■ **What is needed**
Within the entries below, the lines from the one with "You can find" through the one with "Click the icon, the" are to be set down exactly, both ends kept.

■ **Data records**
● ● ●
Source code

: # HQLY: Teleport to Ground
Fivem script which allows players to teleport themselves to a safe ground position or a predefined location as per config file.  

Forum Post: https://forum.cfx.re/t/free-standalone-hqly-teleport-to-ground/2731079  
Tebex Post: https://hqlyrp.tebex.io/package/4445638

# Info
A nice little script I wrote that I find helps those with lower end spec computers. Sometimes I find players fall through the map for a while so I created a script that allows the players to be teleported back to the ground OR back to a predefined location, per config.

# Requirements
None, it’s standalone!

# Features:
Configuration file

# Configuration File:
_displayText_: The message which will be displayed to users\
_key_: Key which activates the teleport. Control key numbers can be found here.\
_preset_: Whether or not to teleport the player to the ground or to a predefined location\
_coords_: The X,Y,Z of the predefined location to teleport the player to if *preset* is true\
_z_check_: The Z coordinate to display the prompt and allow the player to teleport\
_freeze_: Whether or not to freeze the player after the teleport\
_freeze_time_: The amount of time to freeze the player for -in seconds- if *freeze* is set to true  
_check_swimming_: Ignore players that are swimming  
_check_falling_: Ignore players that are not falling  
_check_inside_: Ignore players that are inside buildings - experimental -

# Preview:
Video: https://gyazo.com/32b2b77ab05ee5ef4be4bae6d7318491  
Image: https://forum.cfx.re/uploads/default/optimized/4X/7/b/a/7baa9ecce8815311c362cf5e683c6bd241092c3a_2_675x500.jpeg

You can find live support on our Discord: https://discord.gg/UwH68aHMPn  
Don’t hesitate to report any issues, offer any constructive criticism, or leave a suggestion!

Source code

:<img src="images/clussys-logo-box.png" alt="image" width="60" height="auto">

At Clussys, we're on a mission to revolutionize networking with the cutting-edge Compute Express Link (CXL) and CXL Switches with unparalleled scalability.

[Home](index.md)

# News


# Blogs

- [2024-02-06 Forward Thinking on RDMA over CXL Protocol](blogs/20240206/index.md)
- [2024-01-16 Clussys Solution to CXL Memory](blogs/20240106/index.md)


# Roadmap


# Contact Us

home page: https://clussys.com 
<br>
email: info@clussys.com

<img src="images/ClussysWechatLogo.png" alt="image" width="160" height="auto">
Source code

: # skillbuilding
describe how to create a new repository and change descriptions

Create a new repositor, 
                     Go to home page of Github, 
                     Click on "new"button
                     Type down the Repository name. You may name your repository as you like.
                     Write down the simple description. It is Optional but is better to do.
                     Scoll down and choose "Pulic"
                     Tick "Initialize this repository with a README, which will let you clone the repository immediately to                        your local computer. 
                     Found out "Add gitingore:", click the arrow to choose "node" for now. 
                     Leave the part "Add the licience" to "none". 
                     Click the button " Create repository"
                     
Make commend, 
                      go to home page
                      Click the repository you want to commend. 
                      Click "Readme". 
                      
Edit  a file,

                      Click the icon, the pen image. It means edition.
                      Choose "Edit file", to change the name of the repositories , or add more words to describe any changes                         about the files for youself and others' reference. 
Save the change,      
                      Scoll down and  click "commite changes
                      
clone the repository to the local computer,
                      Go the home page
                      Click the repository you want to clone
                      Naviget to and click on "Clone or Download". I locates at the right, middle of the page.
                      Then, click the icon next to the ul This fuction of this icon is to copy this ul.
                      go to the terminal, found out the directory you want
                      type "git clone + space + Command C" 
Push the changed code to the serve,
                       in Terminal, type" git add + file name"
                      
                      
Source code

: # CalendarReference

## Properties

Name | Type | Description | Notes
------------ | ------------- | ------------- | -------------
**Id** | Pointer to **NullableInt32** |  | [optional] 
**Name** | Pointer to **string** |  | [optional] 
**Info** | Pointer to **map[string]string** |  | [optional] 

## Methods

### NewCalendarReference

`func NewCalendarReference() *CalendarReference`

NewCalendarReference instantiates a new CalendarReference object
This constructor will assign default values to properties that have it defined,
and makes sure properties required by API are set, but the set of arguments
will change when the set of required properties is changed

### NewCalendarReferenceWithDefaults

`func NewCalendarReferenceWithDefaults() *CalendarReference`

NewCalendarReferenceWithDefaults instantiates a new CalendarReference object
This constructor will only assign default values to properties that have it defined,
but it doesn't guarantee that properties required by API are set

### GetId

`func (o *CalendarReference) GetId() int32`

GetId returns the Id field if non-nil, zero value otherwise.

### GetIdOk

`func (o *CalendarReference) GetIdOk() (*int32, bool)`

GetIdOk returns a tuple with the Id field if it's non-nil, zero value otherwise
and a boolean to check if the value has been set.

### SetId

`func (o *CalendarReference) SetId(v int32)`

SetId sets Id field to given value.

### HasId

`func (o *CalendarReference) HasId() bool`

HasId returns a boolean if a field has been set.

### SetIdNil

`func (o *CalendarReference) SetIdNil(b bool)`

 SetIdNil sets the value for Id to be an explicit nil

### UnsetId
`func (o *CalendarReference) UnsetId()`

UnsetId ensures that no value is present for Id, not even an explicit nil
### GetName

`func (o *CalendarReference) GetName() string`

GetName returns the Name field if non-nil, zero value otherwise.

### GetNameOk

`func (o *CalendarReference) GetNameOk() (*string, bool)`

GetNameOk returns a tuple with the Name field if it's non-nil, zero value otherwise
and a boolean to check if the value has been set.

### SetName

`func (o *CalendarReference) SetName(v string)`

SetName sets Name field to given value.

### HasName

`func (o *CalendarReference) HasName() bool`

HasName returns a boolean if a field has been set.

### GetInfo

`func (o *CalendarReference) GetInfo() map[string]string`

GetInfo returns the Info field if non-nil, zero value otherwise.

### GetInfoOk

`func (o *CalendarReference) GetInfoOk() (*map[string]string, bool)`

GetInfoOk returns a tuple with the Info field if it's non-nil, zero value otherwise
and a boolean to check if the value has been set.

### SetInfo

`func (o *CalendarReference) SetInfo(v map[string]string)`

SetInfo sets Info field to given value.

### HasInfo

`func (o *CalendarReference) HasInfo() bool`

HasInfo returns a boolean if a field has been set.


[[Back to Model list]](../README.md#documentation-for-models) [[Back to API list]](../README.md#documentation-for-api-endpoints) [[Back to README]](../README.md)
● ● ●
■ **Written solution**
You can find live support on our Discord: https://discord.gg/UwH68aHMPn  
Don’t hesitate to report any issues, offer any constructive criticism, or leave a suggestion!

Source code

:<img src="images/clussys-logo-box.png" alt="image" width="60" height="auto">

At Clussys, we're on a mission to revolutionize networking with the cutting-edge Compute Express Link (CXL) and CXL Switches with unparalleled scalability.

[Home](index.md)

# News


# Blogs

- [2024-02-06 Forward Thinking on RDMA over CXL Protocol](blogs/20240206/index.md)
- [2024-01-16 Clussys Solution to CXL Memory](blogs/20240106/index.md)


# Roadmap


# Contact Us

home page: https://clussys.com 
<br>
email: info@clussys.com

<img src="images/ClussysWechatLogo.png" alt="image" width="160" height="auto">
Source code

: # skillbuilding
describe how to create a new repository and change descriptions

Create a new repositor, 
                     Go to home page of Github, 
                     Click on "new"button
                     Type down the Repository name. You may name your repository as you like.
                     Write down the simple description. It is Optional but is better to do.
                     Scoll down and choose "Pulic"
                     Tick "Initialize this repository with a README, which will let you clone the repository immediately to                        your local computer. 
                     Found out "Add gitingore:", click the arrow to choose "node" for now. 
                     Leave the part "Add the licience" to "none". 
                     Click the button " Create repository"
                     
Make commend, 
                      go to home page
                      Click the repository you want to commend. 
                      Click "Readme". 
                      
Edit  a file,

                      Click the icon, the pen image. It means edition.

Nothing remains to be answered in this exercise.